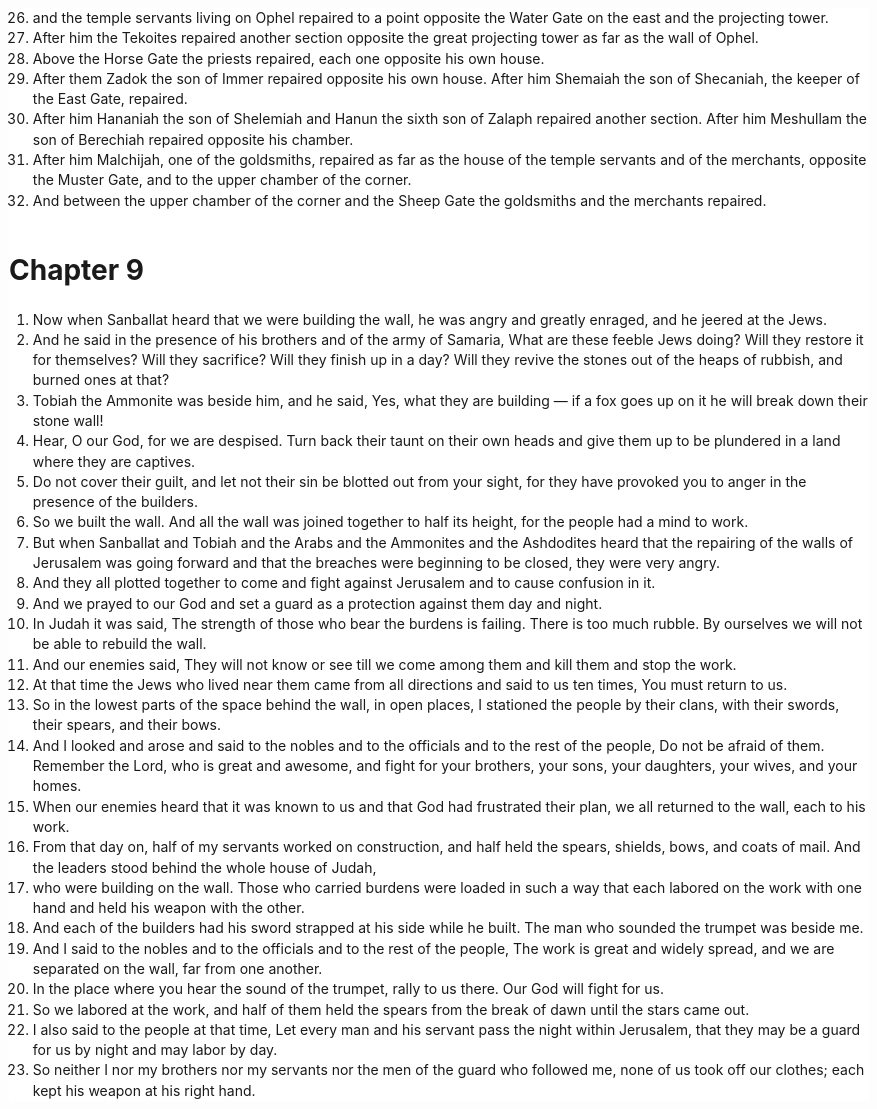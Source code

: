 26. and the temple servants living on Ophel repaired to a point opposite the Water Gate on the east and the projecting tower.
27. After him the Tekoites repaired another section opposite the great projecting tower as far as the wall of Ophel.
28. Above the Horse Gate the priests repaired, each one opposite his own house.
29. After them Zadok the son of Immer repaired opposite his own house. After him Shemaiah the son of Shecaniah, the keeper of the East Gate, repaired.
30. After him Hananiah the son of Shelemiah and Hanun the sixth son of Zalaph repaired another section. After him Meshullam the son of Berechiah repaired opposite his chamber.
31. After him Malchijah, one of the goldsmiths, repaired as far as the house of the temple servants and of the merchants, opposite the Muster Gate, and to the upper chamber of the corner.
32. And between the upper chamber of the corner and the Sheep Gate the goldsmiths and the merchants repaired.

# Chapter 9

1. Now when Sanballat heard that we were building the wall, he was angry and greatly enraged, and he jeered at the Jews.
2. And he said in the presence of his brothers and of the army of Samaria, What are these feeble Jews doing? Will they restore it for themselves? Will they sacrifice? Will they finish up in a day? Will they revive the stones out of the heaps of rubbish, and burned ones at that?
3. Tobiah the Ammonite was beside him, and he said, Yes, what they are building — if a fox goes up on it he will break down their stone wall!
4. Hear, O our God, for we are despised. Turn back their taunt on their own heads and give them up to be plundered in a land where they are captives.
5. Do not cover their guilt, and let not their sin be blotted out from your sight, for they have provoked you to anger in the presence of the builders.
6. So we built the wall. And all the wall was joined together to half its height, for the people had a mind to work.
7. But when Sanballat and Tobiah and the Arabs and the Ammonites and the Ashdodites heard that the repairing of the walls of Jerusalem was going forward and that the breaches were beginning to be closed, they were very angry.
8. And they all plotted together to come and fight against Jerusalem and to cause confusion in it.
9. And we prayed to our God and set a guard as a protection against them day and night.
10. In Judah it was said, The strength of those who bear the burdens is failing. There is too much rubble. By ourselves we will not be able to rebuild the wall.
11. And our enemies said, They will not know or see till we come among them and kill them and stop the work.
12. At that time the Jews who lived near them came from all directions and said to us ten times, You must return to us.
13. So in the lowest parts of the space behind the wall, in open places, I stationed the people by their clans, with their swords, their spears, and their bows.
14. And I looked and arose and said to the nobles and to the officials and to the rest of the people, Do not be afraid of them. Remember the Lord, who is great and awesome, and fight for your brothers, your sons, your daughters, your wives, and your homes.
15. When our enemies heard that it was known to us and that God had frustrated their plan, we all returned to the wall, each to his work.
16. From that day on, half of my servants worked on construction, and half held the spears, shields, bows, and coats of mail. And the leaders stood behind the whole house of Judah,
17. who were building on the wall. Those who carried burdens were loaded in such a way that each labored on the work with one hand and held his weapon with the other.
18. And each of the builders had his sword strapped at his side while he built. The man who sounded the trumpet was beside me.
19. And I said to the nobles and to the officials and to the rest of the people, The work is great and widely spread, and we are separated on the wall, far from one another.
20. In the place where you hear the sound of the trumpet, rally to us there. Our God will fight for us.
21. So we labored at the work, and half of them held the spears from the break of dawn until the stars came out.
22. I also said to the people at that time, Let every man and his servant pass the night within Jerusalem, that they may be a guard for us by night and may labor by day.
23. So neither I nor my brothers nor my servants nor the men of the guard who followed me, none of us took off our clothes; each kept his weapon at his right hand.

■ ■ ■ ■ ■ ■ ■

§ **WHAT TO DO**: State the number of lines in the material above in which the string "people" appears, with no accompanying text.

§ **ANSWER FOR THIS EXERCISE**: 5